━━━ Source material ━━━
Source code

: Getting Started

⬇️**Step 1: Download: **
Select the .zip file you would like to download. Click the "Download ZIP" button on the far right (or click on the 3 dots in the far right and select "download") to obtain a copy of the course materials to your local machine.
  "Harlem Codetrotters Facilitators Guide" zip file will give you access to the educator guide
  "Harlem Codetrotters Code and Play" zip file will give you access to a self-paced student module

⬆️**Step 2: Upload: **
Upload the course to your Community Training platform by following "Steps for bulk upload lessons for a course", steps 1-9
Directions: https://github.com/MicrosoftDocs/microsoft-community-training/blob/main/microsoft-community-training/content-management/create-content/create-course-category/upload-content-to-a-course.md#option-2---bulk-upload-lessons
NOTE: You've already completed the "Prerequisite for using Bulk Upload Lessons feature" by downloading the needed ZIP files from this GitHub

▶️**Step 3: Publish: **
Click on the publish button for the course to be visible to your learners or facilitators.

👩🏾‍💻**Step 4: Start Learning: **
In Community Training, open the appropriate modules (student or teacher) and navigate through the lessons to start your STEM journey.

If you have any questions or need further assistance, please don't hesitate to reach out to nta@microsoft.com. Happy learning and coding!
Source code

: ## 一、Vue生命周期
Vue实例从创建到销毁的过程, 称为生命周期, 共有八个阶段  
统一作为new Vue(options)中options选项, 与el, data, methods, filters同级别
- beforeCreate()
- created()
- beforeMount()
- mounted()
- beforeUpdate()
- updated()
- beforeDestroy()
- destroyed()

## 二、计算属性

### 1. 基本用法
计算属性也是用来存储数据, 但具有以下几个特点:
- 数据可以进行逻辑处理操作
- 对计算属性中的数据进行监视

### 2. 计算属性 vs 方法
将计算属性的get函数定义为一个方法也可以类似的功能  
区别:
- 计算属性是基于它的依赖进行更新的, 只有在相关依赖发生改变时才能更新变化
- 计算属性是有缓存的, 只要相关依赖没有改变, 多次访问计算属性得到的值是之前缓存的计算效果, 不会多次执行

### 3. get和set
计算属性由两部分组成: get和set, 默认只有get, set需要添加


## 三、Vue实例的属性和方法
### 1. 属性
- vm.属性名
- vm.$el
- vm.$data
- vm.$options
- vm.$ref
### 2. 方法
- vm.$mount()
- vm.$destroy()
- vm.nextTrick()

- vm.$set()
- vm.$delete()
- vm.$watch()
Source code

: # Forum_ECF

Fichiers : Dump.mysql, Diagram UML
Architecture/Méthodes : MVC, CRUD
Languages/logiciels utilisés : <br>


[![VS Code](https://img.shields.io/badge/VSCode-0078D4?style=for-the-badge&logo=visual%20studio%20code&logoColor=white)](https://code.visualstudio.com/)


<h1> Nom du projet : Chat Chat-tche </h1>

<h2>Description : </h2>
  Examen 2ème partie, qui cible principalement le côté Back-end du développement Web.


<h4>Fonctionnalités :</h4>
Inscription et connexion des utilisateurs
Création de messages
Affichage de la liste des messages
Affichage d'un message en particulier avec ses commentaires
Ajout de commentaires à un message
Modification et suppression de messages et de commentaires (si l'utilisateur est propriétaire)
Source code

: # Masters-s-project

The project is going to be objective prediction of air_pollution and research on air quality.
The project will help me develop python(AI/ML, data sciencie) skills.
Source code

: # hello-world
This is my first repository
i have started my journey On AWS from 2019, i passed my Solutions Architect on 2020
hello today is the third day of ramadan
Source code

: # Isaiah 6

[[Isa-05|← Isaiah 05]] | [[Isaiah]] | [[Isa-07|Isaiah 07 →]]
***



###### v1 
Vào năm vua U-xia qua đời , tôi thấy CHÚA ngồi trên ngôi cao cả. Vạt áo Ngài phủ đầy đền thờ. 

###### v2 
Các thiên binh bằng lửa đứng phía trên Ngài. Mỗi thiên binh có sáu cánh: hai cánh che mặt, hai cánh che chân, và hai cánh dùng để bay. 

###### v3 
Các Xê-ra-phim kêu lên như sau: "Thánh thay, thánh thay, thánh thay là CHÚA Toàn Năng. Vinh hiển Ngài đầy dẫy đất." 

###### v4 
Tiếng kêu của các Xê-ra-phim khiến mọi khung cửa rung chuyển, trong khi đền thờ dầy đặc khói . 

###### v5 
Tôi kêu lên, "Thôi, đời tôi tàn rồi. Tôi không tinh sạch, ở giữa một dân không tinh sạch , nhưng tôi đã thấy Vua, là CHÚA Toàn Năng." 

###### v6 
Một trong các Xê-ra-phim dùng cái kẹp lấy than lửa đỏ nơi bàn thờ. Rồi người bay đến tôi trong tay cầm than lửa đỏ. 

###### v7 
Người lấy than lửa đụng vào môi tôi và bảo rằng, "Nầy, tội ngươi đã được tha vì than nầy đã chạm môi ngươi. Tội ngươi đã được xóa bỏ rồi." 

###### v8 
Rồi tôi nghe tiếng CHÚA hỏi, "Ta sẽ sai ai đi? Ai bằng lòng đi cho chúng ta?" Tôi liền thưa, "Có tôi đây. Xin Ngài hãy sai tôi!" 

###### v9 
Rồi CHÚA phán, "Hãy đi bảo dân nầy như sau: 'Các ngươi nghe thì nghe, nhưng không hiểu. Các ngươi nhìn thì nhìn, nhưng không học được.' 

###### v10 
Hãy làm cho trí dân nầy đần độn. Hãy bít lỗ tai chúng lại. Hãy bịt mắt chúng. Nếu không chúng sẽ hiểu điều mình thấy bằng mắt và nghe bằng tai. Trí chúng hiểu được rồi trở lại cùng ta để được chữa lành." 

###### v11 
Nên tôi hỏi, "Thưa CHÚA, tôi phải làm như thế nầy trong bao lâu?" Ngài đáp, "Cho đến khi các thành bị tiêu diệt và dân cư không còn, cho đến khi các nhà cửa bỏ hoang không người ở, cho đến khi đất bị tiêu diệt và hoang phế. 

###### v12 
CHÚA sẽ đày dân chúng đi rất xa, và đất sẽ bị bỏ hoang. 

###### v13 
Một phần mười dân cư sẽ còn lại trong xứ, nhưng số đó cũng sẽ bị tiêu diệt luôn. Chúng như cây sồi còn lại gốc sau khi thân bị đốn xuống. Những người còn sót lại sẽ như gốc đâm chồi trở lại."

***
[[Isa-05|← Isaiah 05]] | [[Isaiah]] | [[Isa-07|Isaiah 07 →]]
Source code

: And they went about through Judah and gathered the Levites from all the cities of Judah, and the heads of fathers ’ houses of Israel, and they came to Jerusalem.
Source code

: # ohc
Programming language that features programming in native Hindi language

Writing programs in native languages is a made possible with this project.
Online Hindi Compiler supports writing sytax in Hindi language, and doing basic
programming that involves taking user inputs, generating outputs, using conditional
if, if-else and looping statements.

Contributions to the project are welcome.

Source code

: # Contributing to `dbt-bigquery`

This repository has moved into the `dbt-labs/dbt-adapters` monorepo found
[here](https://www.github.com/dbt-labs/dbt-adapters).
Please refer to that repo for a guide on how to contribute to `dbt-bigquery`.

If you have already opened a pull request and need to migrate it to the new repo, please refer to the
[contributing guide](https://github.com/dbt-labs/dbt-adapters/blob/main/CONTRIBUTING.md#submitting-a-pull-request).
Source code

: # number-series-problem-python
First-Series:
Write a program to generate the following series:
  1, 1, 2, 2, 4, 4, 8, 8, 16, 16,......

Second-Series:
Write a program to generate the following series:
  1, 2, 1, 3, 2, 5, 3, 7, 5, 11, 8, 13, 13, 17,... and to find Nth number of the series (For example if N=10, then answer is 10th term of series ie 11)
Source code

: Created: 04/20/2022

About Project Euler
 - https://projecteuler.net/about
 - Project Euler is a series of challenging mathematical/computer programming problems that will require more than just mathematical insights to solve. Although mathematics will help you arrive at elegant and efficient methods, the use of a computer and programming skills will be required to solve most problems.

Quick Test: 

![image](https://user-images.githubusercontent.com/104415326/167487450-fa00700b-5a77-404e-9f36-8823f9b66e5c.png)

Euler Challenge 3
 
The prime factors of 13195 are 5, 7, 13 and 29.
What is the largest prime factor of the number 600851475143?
━━━
Your output is to be the lines of the listing, exact and complete, starting at the first and ending with the line that contains "Upload the course".

> **Output for this exercise**
Source code

: Getting Started

⬇️**Step 1: Download: **
Select the .zip file you would like to download. Click the "Download ZIP" button on the far right (or click on the 3 dots in the far right and select "download") to obtain a copy of the course materials to your local machine.
  "Harlem Codetrotters Facilitators Guide" zip file will give you access to the educator guide
  "Harlem Codetrotters Code and Play" zip file will give you access to a self-paced student module

⬆️**Step 2: Upload: **
Upload the course to your Community Training platform by following "Steps for bulk upload lessons for a course", steps 1-9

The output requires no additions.